WORK TO BE COMPLETED -> Repeat word for word the lines from the top of the records through the line containing "Copyright (c) 1998-2000", and skip the pictures.

Dataset entries
◆ ◆ ◆ ◆ ◆
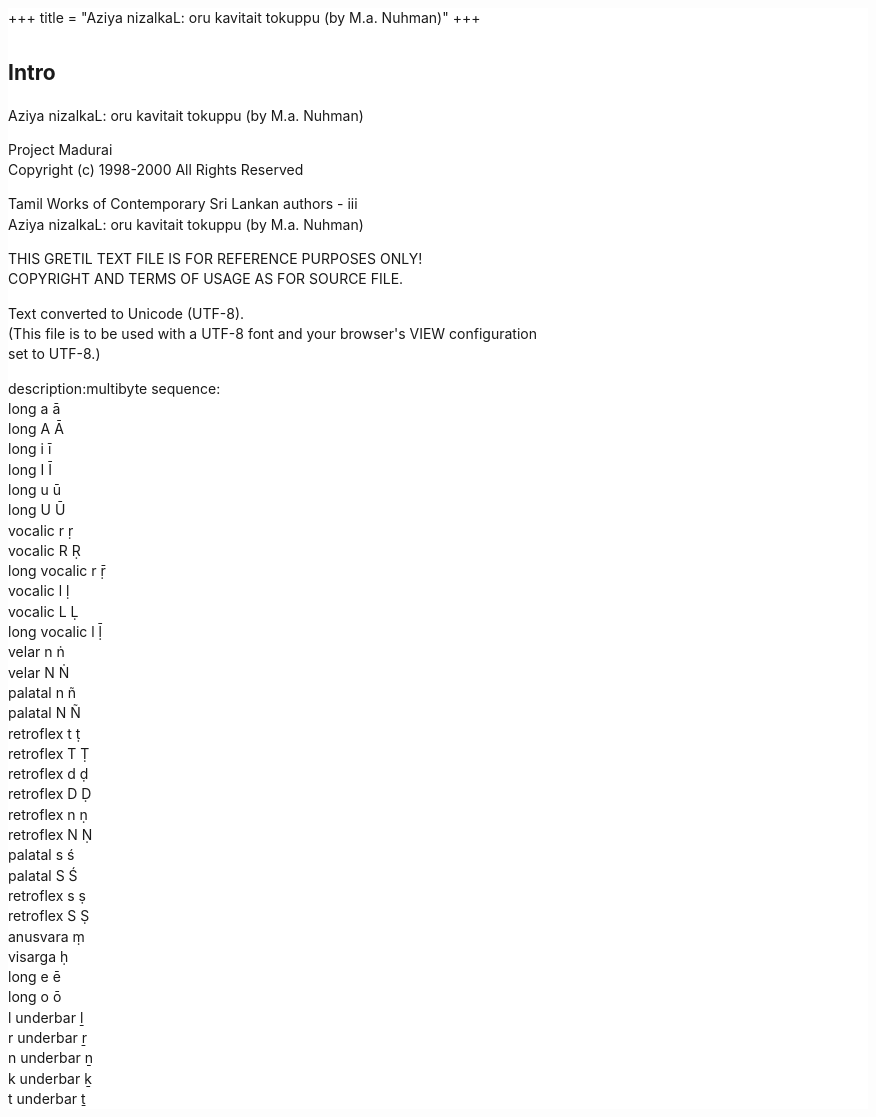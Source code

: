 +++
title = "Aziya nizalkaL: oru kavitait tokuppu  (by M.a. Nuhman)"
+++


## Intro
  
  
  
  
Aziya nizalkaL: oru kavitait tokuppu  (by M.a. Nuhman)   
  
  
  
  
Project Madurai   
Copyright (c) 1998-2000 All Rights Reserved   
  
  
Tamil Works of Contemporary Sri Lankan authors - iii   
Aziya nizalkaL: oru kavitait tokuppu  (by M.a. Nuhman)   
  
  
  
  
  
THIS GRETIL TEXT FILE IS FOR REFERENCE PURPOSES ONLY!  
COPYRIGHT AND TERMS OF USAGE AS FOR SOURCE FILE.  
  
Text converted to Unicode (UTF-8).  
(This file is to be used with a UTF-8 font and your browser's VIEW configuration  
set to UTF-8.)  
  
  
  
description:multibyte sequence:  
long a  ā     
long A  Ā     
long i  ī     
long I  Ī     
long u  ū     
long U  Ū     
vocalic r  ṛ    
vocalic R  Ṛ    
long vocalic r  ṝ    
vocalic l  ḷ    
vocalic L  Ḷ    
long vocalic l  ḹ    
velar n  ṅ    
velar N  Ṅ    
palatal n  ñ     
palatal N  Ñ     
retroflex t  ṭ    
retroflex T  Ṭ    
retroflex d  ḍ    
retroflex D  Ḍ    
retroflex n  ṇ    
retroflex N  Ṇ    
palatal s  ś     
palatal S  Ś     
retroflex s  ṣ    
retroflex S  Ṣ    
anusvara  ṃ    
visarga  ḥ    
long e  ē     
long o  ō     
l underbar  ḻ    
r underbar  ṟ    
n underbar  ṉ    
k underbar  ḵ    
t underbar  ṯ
◆ ◆ ◆ ◆ ◆
ANSWER SPACE ->
Source code

: +++
title = "Aziya nizalkaL: oru kavitait tokuppu  (by M.a. Nuhman)"
+++


## Intro
  
  
  
  
Aziya nizalkaL: oru kavitait tokuppu  (by M.a. Nuhman)   
  
  
  
  
Project Madurai   
Copyright (c) 1998-2000 All Rights Reserved   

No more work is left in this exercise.